=== Begin Enclosure ===

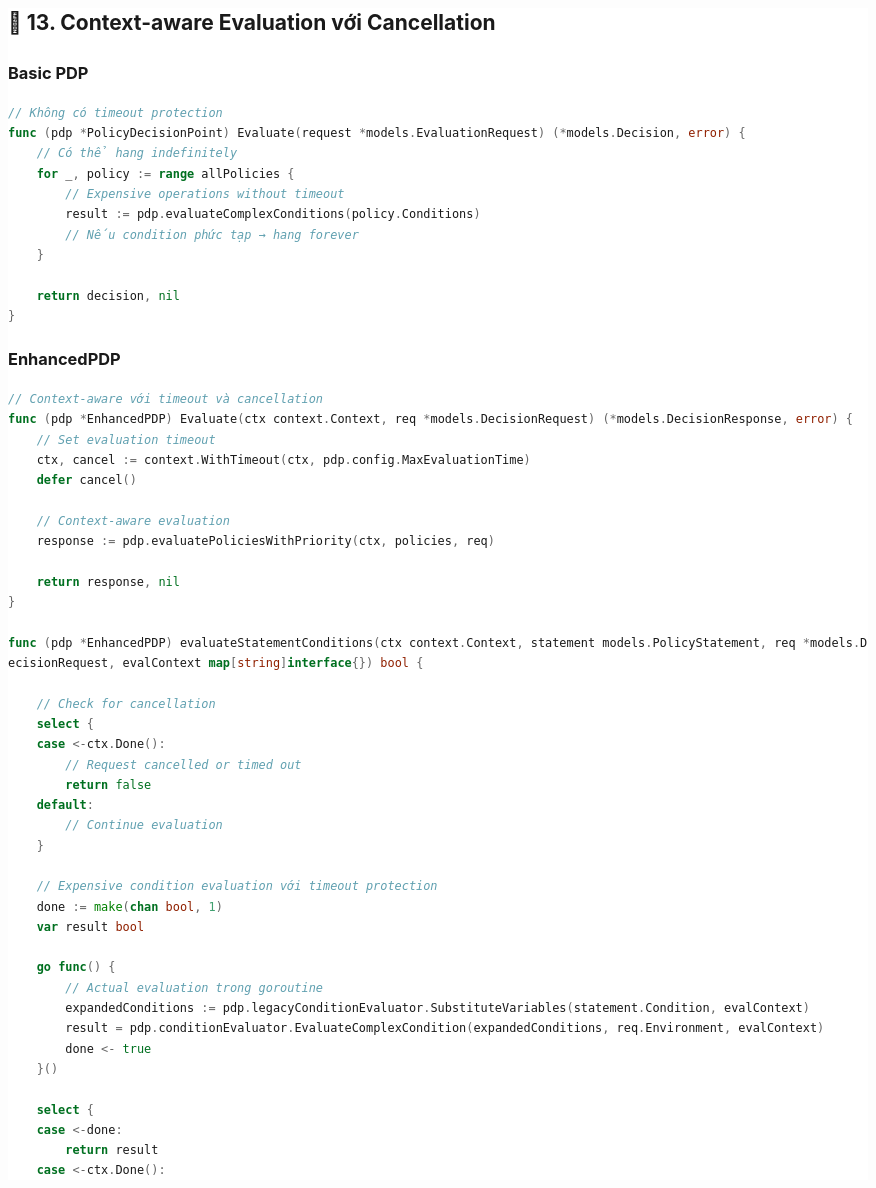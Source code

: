 
## 🔄 **13. Context-aware Evaluation với Cancellation**

### **Basic PDP**
``` go
// Không có timeout protection
func (pdp *PolicyDecisionPoint) Evaluate(request *models.EvaluationRequest) (*models.Decision, error) {
    // Có thể hang indefinitely
    for _, policy := range allPolicies {
        // Expensive operations without timeout
        result := pdp.evaluateComplexConditions(policy.Conditions)
        // Nếu condition phức tạp → hang forever
    }
    
    return decision, nil
}
```

### **EnhancedPDP**
``` go
// Context-aware với timeout và cancellation
func (pdp *EnhancedPDP) Evaluate(ctx context.Context, req *models.DecisionRequest) (*models.DecisionResponse, error) {
    // Set evaluation timeout
    ctx, cancel := context.WithTimeout(ctx, pdp.config.MaxEvaluationTime)
    defer cancel()
    
    // Context-aware evaluation
    response := pdp.evaluatePoliciesWithPriority(ctx, policies, req)
    
    return response, nil
}

func (pdp *EnhancedPDP) evaluateStatementConditions(ctx context.Context, statement models.PolicyStatement, req *models.DecisionRequest, evalContext map[string]interface{}) bool {
    
    // Check for cancellation
    select {
    case <-ctx.Done():
        // Request cancelled or timed out
        return false
    default:
        // Continue evaluation
    }
    
    // Expensive condition evaluation với timeout protection
    done := make(chan bool, 1)
    var result bool
    
    go func() {
        // Actual evaluation trong goroutine
        expandedConditions := pdp.legacyConditionEvaluator.SubstituteVariables(statement.Condition, evalContext)
        result = pdp.conditionEvaluator.EvaluateComplexCondition(expandedConditions, req.Environment, evalContext)
        done <- true
    }()
    
    select {
    case <-done:
        return result
    case <-ctx.Done():
```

=== End Enclosure ===

■ Problem statement: Please write out the whole listing exactly, but not the pictures in it.

■ Exercise output:
Source code

: 
## 🔄 **13. Context-aware Evaluation với Cancellation**

### **Basic PDP**
``` go
// Không có timeout protection
func (pdp *PolicyDecisionPoint) Evaluate(request *models.EvaluationRequest) (*models.Decision, error) {
    // Có thể hang indefinitely
    for _, policy := range allPolicies {
        // Expensive operations without timeout
        result := pdp.evaluateComplexConditions(policy.Conditions)
        // Nếu condition phức tạp → hang forever
    }
    
    return decision, nil
}
```

### **EnhancedPDP**
``` go
// Context-aware với timeout và cancellation
func (pdp *EnhancedPDP) Evaluate(ctx context.Context, req *models.DecisionRequest) (*models.DecisionResponse, error) {
    // Set evaluation timeout
    ctx, cancel := context.WithTimeout(ctx, pdp.config.MaxEvaluationTime)
    defer cancel()
    
    // Context-aware evaluation
    response := pdp.evaluatePoliciesWithPriority(ctx, policies, req)
    
    return response, nil
}

func (pdp *EnhancedPDP) evaluateStatementConditions(ctx context.Context, statement models.PolicyStatement, req *models.DecisionRequest, evalContext map[string]interface{}) bool {
    
    // Check for cancellation
    select {
    case <-ctx.Done():
        // Request cancelled or timed out
        return false
    default:
        // Continue evaluation
    }
    
    // Expensive condition evaluation với timeout protection
    done := make(chan bool, 1)
    var result bool
    
    go func() {
        // Actual evaluation trong goroutine
        expandedConditions := pdp.legacyConditionEvaluator.SubstituteVariables(statement.Condition, evalContext)
        result = pdp.conditionEvaluator.EvaluateComplexCondition(expandedConditions, req.Environment, evalContext)
        done <- true
    }()
    
    select {
    case <-done:
        return result
    case <-ctx.Done():
```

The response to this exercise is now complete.